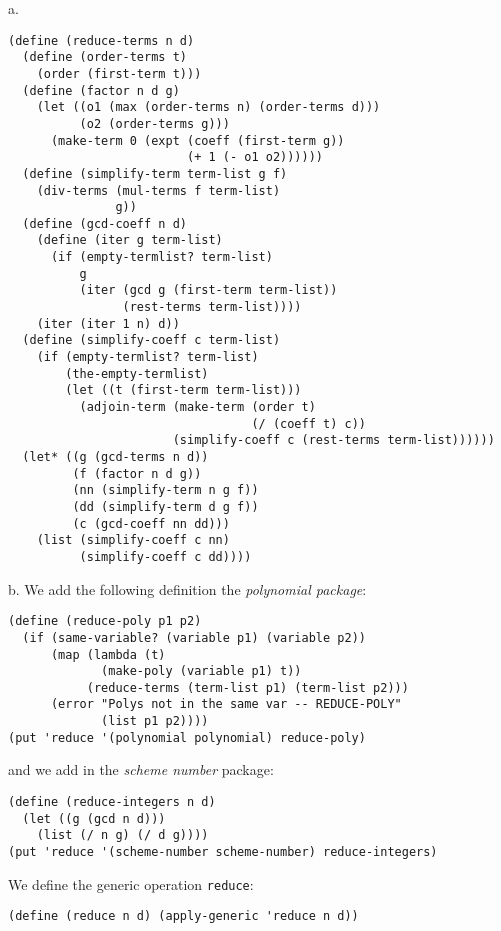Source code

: \documentclass[a4paper,12pt]{article}
\newcommand{\subpar}[1] {\medskip \noindent #1.}
\begin{document}
\subpar{a}
\begin{lstlisting}
(define (reduce-terms n d)
  (define (order-terms t)
    (order (first-term t)))
  (define (factor n d g)
    (let ((o1 (max (order-terms n) (order-terms d)))
          (o2 (order-terms g)))
      (make-term 0 (expt (coeff (first-term g))
                         (+ 1 (- o1 o2))))))
  (define (simplify-term term-list g f)
    (div-terms (mul-terms f term-list)
               g))
  (define (gcd-coeff n d)
    (define (iter g term-list)
      (if (empty-termlist? term-list)
          g
          (iter (gcd g (first-term term-list))
                (rest-terms term-list))))
    (iter (iter 1 n) d))
  (define (simplify-coeff c term-list)
    (if (empty-termlist? term-list)
        (the-empty-termlist)
        (let ((t (first-term term-list)))
          (adjoin-term (make-term (order t)
                                  (/ (coeff t) c))
                       (simplify-coeff c (rest-terms term-list))))))
  (let* ((g (gcd-terms n d))
         (f (factor n d g))
         (nn (simplify-term n g f))
         (dd (simplify-term d g f))
         (c (gcd-coeff nn dd)))
    (list (simplify-coeff c nn)
          (simplify-coeff c dd))))
\end{lstlisting}

\subpar{b}  We add the following definition the \emph{polynomial
  package}: 
\begin{lstlisting}
(define (reduce-poly p1 p2)
  (if (same-variable? (variable p1) (variable p2))
      (map (lambda (t)
             (make-poly (variable p1) t))
           (reduce-terms (term-list p1) (term-list p2)))
      (error "Polys not in the same var -- REDUCE-POLY"
             (list p1 p2))))
(put 'reduce '(polynomial polynomial) reduce-poly)
\end{lstlisting}
and we add in the \emph{scheme number} package:
\begin{lstlisting}
(define (reduce-integers n d)
  (let ((g (gcd n d)))
    (list (/ n g) (/ d g))))
(put 'reduce '(scheme-number scheme-number) reduce-integers)
\end{lstlisting}
We define the generic operation \lstinline!reduce!:
\begin{lstlisting}
(define (reduce n d) (apply-generic 'reduce n d))
\end{lstlisting}
\end{document}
------------------------------------------------------------
= Problem to solve =
Only the lines above from the one with "(+ 1 (- o1 o2))))))" up to and including the one with "(adjoin-term (make-term (order t)" should be repeated, exactly as written.

= Solution below =
                         (+ 1 (- o1 o2))))))
  (define (simplify-term term-list g f)
    (div-terms (mul-terms f term-list)
               g))
  (define (gcd-coeff n d)
    (define (iter g term-list)
      (if (empty-termlist? term-list)
          g
          (iter (gcd g (first-term term-list))
                (rest-terms term-list))))
    (iter (iter 1 n) d))
  (define (simplify-coeff c term-list)
    (if (empty-termlist? term-list)
        (the-empty-termlist)
        (let ((t (first-term term-list)))
          (adjoin-term (make-term (order t)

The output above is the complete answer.